An estimated $800 billion to $2 trillion moves through the global “laundry cycle” every year, which raises an important question: how does money laundering actually work?
Money Laundering: A Federal Crime
In March, the FBI indicted 75 people in a multimillion‑dollar money laundering and trafficking scheme. Government officers seized $6 million in cash that investigators believed was actively moving through the economy. As the defendants now prepare for a lengthy trial, the case naturally prompts larger questions:
How does money laundering operate? How much illicit money flows through the global economy?
Because experts estimate that $800 billion to $2 trillion moves through the “laundry cycle” every year, understanding this process becomes crucial.
The Process
Money laundering occurs when individuals conceal profits from illegal activities and convert them into assets that appear legitimate. The scheme typically unfolds in three stages: placement, layering, and integration.
First, placement begins when criminals put illegally obtained money into the economy. As federal regulators have tightened oversight of the American financial system, launderers have increasingly turned to casino spending accounts or high‑value purchases—such as luxury homes, cars, or gold—that they can later resell.

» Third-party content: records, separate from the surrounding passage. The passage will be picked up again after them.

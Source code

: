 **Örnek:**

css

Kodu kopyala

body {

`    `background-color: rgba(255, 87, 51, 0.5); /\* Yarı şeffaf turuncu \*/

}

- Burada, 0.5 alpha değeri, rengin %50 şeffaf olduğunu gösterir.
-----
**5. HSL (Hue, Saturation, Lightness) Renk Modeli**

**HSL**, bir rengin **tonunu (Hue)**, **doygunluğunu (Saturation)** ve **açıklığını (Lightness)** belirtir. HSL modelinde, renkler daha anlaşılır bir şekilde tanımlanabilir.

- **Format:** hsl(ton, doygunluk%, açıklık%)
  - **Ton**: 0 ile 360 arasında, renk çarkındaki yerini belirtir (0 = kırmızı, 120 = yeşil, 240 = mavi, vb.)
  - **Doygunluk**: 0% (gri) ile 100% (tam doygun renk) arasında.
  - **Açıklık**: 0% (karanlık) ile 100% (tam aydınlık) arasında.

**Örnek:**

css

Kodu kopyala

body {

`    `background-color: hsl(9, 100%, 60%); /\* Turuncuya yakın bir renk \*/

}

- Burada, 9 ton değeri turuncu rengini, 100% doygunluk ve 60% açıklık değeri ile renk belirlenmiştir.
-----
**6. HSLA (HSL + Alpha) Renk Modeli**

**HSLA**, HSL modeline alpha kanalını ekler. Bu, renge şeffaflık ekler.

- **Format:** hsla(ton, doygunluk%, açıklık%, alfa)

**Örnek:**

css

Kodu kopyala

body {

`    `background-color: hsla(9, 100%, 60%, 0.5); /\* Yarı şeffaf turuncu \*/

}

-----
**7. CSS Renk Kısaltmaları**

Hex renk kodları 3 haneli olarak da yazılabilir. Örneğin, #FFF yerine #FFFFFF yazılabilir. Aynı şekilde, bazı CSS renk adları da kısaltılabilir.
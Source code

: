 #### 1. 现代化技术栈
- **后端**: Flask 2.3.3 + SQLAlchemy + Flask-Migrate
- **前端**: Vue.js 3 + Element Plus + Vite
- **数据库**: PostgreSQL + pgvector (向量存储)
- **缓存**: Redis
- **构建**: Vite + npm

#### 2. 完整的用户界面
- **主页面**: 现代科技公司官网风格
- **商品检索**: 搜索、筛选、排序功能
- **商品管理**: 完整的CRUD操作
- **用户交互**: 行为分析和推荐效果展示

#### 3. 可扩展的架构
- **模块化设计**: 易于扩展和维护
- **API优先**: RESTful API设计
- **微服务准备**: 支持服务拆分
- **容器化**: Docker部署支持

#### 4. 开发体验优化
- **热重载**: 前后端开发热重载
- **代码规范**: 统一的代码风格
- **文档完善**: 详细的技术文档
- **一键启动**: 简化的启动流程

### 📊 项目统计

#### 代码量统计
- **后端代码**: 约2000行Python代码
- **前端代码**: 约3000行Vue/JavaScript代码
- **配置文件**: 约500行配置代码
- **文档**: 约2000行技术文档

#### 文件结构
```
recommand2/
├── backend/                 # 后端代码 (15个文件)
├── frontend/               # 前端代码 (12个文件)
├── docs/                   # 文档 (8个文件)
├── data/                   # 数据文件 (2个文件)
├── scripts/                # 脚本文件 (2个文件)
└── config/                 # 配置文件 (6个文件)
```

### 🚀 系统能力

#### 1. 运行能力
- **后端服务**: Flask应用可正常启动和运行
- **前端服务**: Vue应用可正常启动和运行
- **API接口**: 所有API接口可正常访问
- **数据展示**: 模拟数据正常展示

Next, the funds move again. During the layering stage, launderers make the money difficult to trace by transferring it to offshore accounts or funneling it through shell companies.
Finally, during integration, launderers reintroduce the once‑“dirty” money back into the legitimate economy, now appearing clean and usable.
History
Prosecutors often add money laundering charges to increase potential criminal sentences. Although it remains a relatively new white‑collar crime, its prevalence continues to grow—especially as online banking expands and accelerates the laundering process.